Although the records include pictures, the copy should not; write out exactly the lines from the first through the line with "top app bar.".

Pictures paired with source code:
● ● ● ●
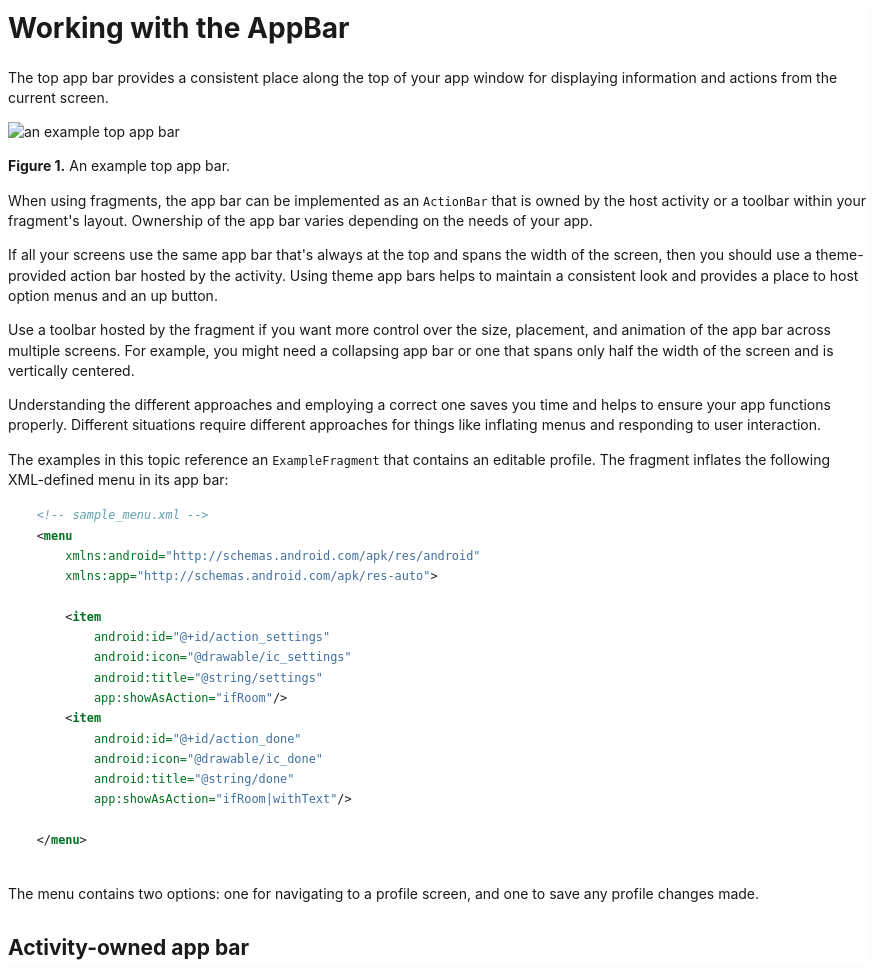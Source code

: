 # Working with the AppBar

The top app bar provides a consistent place along the top of your app window for displaying information and actions from the current screen.

![an example top app bar](https://developer.android.com/static/images/guide/fragments/top-app-bar.png)

**Figure 1.** An example top app bar.

When using fragments, the app bar can be implemented as an `ActionBar` that is owned by the host activity or a toolbar within your fragment's layout. Ownership of the app bar varies depending on the needs of your app.

If all your screens use the same app bar that's always at the top and spans the width of the screen, then you should use a theme-provided action bar hosted by the activity. Using theme app bars helps to maintain a consistent look and provides a place to host option menus and an up button.

Use a toolbar hosted by the fragment if you want more control over the size, placement, and animation of the app bar across multiple screens. For example, you might need a collapsing app bar or one that spans only half the width of the screen and is vertically centered.

Understanding the different approaches and employing a correct one saves you time and helps to ensure your app functions properly. Different situations require different approaches for things like inflating menus and responding to user interaction.

The examples in this topic reference an `ExampleFragment` that contains an editable profile. The fragment inflates the following XML-defined menu in its app bar:

```xml
    <!-- sample_menu.xml -->
    <menu
        xmlns:android="http://schemas.android.com/apk/res/android"
        xmlns:app="http://schemas.android.com/apk/res-auto">
    
        <item
            android:id="@+id/action_settings"
            android:icon="@drawable/ic_settings"
            android:title="@string/settings"
            app:showAsAction="ifRoom"/>
        <item
            android:id="@+id/action_done"
            android:icon="@drawable/ic_done"
            android:title="@string/done"
            app:showAsAction="ifRoom|withText"/>
    
    </menu>
    
```

The menu contains two options: one for navigating to a profile screen, and one to save any profile changes made.

Activity-owned app bar
----------------------
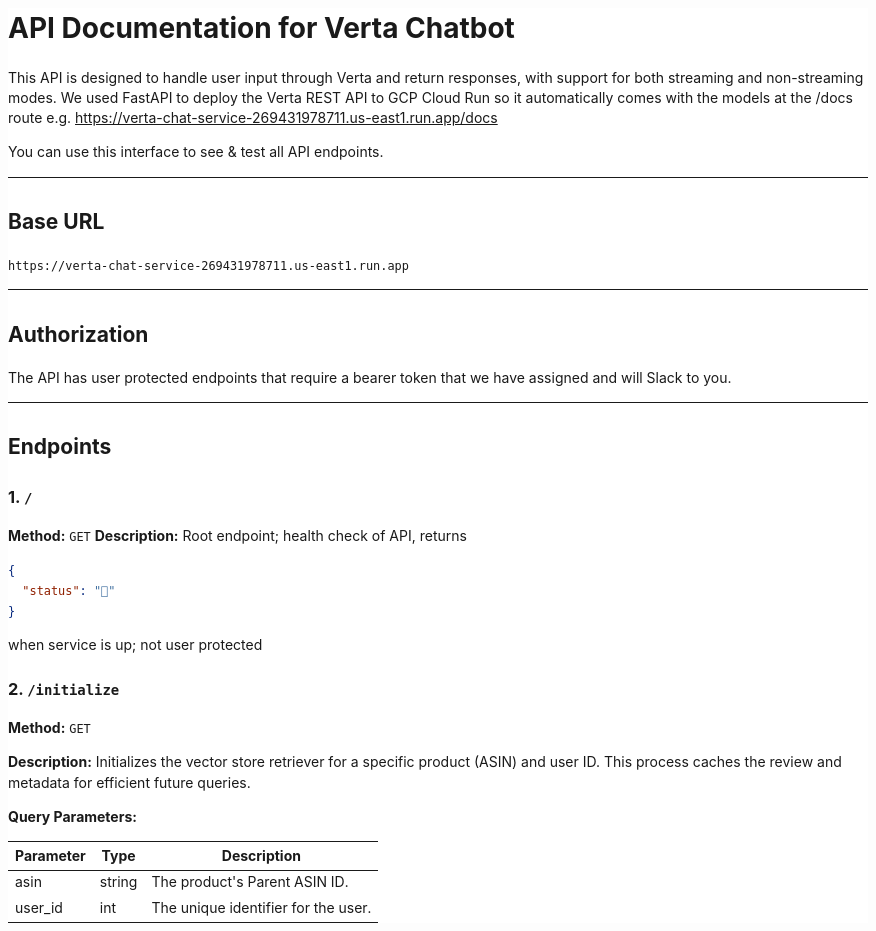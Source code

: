 # API Documentation for Verta Chatbot

This API is designed to handle user input through Verta and return responses, with support for both streaming and non-streaming modes. We used FastAPI to deploy the Verta REST API to GCP Cloud Run so it automatically comes with the models at the /docs route e.g. https://verta-chat-service-269431978711.us-east1.run.app/docs

You can use this interface to see & test all API endpoints.

---

## Base URL

```
https://verta-chat-service-269431978711.us-east1.run.app
```

---

## Authorization
The API has user protected endpoints that require a bearer token that we have assigned and will Slack to you.

---

## Endpoints

### 1. `/`

**Method:** `GET`
**Description:** Root endpoint; health check of API, returns 
```json
{
  "status": "🤙"
} 
```
when service is up; not user protected


### 2. `/initialize`

**Method:** `GET`

**Description:** Initializes the vector store retriever for a specific product (ASIN) and user ID. This process caches the review and metadata for efficient future queries.

**Query Parameters:**

| Parameter | Type | Description |
| --- | --- | --- |
| asin | string | The product's Parent ASIN ID. |
| user_id | int | The unique identifier for the user. |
● ● ● ●
The answer:
Source code

: # Working with the AppBar

The top app bar provides a consistent place along the top of your app window for displaying information and actions from the current screen.

![an example top app bar](https://developer.android.com/static/images/guide/fragments/top-app-bar.png)

**Figure 1.** An example top app bar.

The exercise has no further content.